-- Data section follows --

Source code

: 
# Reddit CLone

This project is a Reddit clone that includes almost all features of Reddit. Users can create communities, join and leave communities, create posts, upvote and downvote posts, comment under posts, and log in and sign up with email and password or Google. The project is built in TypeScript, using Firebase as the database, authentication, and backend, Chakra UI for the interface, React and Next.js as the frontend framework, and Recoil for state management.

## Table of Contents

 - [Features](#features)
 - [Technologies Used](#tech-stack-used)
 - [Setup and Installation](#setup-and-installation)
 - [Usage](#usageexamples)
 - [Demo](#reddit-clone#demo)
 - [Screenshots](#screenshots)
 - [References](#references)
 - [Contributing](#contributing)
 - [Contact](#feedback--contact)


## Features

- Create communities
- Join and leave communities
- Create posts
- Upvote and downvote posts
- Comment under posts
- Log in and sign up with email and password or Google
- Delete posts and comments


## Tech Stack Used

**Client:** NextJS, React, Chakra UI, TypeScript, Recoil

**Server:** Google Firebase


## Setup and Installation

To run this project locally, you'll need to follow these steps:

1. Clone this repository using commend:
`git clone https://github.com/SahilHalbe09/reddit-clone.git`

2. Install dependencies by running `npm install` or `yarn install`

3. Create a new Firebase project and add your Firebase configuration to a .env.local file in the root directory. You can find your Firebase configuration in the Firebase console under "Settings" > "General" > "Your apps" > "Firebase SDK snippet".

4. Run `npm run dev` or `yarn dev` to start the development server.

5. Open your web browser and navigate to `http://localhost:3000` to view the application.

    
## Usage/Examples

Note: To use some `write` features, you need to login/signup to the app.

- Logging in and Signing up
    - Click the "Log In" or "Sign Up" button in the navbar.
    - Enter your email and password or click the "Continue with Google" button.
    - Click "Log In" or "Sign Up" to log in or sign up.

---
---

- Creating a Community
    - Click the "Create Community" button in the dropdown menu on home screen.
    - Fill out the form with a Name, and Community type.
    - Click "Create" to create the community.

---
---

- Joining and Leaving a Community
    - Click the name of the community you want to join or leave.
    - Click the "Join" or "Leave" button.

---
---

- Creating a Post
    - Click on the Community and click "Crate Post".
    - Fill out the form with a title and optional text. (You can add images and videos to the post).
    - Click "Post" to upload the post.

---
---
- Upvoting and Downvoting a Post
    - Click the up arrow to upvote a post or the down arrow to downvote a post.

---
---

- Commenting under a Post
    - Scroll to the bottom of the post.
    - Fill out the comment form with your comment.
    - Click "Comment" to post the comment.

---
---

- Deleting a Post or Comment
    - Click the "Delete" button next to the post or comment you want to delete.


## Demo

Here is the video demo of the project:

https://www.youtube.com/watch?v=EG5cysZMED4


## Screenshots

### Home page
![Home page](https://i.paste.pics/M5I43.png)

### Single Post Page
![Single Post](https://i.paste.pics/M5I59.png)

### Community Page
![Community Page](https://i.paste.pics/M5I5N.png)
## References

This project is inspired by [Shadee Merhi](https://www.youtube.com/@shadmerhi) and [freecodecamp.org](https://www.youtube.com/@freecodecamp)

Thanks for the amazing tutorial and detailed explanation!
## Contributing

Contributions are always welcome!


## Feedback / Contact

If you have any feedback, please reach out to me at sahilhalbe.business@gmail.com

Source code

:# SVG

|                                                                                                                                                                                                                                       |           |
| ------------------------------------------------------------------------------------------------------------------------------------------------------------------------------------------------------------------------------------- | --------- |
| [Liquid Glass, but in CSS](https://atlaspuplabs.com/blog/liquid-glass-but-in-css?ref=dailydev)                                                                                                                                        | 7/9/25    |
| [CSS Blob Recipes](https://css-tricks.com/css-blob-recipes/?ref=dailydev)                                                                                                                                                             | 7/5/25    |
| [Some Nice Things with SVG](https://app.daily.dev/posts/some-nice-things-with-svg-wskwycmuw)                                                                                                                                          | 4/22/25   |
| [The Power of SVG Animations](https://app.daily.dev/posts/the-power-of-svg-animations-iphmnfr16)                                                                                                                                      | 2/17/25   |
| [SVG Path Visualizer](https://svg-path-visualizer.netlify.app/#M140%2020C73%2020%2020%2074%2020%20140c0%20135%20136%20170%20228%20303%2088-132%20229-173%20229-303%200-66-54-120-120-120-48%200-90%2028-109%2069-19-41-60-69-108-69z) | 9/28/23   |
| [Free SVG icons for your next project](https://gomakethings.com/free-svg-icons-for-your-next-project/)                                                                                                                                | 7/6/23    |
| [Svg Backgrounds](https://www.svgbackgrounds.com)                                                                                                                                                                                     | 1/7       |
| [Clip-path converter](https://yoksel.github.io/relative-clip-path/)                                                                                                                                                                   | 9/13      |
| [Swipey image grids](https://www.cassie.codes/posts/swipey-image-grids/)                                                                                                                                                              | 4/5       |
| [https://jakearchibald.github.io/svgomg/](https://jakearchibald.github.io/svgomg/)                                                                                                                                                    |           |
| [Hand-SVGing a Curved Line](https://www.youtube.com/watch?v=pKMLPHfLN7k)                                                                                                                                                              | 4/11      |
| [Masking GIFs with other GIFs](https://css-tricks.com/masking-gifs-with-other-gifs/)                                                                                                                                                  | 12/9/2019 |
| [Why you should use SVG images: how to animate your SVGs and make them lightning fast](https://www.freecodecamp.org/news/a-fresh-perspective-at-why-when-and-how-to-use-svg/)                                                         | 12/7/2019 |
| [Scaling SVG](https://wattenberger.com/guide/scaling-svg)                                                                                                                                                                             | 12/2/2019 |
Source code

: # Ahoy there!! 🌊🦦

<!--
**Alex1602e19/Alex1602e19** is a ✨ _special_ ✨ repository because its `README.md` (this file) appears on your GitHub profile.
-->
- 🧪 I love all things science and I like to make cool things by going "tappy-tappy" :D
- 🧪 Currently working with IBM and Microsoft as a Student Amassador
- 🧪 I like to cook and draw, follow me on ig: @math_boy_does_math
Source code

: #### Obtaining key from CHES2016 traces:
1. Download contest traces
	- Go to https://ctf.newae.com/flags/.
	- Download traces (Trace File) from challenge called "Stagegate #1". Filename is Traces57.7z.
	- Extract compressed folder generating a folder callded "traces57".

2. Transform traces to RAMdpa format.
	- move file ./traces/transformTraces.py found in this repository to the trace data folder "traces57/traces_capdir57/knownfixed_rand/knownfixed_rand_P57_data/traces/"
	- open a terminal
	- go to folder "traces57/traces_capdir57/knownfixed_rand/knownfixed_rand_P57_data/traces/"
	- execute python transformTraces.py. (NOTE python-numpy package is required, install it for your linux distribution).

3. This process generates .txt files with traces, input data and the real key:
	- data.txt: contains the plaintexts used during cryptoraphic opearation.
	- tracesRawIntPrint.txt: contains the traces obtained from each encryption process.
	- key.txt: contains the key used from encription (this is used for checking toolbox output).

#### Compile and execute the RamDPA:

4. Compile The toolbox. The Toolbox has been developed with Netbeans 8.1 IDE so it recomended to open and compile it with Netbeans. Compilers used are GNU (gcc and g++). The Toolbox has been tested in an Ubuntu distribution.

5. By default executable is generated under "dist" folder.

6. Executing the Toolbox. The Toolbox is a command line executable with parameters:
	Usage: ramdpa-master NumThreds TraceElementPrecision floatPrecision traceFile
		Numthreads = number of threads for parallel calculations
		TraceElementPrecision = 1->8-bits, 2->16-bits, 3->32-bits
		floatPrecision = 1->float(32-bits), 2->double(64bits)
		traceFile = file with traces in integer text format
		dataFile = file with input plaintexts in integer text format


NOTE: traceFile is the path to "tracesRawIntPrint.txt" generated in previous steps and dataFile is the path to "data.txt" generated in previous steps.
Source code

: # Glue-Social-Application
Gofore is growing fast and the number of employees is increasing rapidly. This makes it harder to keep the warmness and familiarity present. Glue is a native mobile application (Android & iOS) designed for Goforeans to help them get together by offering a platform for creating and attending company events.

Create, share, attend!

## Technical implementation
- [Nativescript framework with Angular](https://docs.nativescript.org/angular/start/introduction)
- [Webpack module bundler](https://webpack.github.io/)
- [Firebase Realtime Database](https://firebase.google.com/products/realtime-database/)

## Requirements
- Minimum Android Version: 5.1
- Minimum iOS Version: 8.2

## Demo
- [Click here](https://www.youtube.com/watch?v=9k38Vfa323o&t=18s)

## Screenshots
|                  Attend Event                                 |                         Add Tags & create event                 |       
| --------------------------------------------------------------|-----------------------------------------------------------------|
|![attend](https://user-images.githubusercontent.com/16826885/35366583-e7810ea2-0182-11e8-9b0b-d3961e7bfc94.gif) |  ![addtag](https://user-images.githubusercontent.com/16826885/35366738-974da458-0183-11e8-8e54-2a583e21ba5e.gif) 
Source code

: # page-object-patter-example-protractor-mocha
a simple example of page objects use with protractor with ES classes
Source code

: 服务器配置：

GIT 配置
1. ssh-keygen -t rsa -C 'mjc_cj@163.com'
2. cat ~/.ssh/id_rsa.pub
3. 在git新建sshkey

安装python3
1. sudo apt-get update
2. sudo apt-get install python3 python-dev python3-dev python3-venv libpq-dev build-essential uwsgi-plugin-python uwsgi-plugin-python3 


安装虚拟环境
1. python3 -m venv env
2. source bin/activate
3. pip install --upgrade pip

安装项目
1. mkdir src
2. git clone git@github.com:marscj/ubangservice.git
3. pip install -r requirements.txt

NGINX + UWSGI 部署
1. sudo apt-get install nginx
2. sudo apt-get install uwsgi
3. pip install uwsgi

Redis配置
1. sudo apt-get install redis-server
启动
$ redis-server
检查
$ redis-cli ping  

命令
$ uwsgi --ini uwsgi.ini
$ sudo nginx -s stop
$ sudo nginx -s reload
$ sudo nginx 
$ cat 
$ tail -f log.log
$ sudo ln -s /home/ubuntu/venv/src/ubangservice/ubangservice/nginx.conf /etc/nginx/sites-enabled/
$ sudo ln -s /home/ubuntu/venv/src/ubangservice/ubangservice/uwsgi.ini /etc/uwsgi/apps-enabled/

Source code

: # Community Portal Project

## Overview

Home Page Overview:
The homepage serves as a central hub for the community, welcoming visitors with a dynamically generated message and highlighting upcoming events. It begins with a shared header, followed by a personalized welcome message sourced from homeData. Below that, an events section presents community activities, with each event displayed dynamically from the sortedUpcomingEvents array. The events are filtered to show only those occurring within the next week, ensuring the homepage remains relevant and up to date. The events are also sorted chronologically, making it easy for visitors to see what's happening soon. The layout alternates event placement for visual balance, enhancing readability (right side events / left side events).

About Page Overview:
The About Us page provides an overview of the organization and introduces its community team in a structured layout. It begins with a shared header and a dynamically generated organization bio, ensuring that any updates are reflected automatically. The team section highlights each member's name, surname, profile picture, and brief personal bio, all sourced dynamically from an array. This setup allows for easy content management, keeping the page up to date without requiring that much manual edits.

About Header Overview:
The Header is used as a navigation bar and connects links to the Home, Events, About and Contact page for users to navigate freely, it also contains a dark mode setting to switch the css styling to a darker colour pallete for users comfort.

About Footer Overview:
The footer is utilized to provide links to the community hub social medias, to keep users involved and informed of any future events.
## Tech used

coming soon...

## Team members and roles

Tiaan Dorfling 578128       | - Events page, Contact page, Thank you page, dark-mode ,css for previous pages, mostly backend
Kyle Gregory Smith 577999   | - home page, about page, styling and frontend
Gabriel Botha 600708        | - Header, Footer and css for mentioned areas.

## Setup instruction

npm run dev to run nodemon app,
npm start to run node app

-- Data section concluded --

▶ Brief: An exact repetition of the material above is required, from its first line through the line holding "3. Create a", with nothing added.

▶ Answer to the problem:
Source code

: 
# Reddit CLone

This project is a Reddit clone that includes almost all features of Reddit. Users can create communities, join and leave communities, create posts, upvote and downvote posts, comment under posts, and log in and sign up with email and password or Google. The project is built in TypeScript, using Firebase as the database, authentication, and backend, Chakra UI for the interface, React and Next.js as the frontend framework, and Recoil for state management.

## Table of Contents

 - [Features](#features)
 - [Technologies Used](#tech-stack-used)
 - [Setup and Installation](#setup-and-installation)
 - [Usage](#usageexamples)
 - [Demo](#reddit-clone#demo)
 - [Screenshots](#screenshots)
 - [References](#references)
 - [Contributing](#contributing)
 - [Contact](#feedback--contact)


## Features

- Create communities
- Join and leave communities
- Create posts
- Upvote and downvote posts
- Comment under posts
- Log in and sign up with email and password or Google
- Delete posts and comments


## Tech Stack Used

**Client:** NextJS, React, Chakra UI, TypeScript, Recoil

**Server:** Google Firebase


## Setup and Installation

To run this project locally, you'll need to follow these steps:

1. Clone this repository using commend:
`git clone https://github.com/SahilHalbe09/reddit-clone.git`

2. Install dependencies by running `npm install` or `yarn install`

3. Create a new Firebase project and add your Firebase configuration to a .env.local file in the root directory. You can find your Firebase configuration in the Firebase console under "Settings" > "General" > "Your apps" > "Firebase SDK snippet".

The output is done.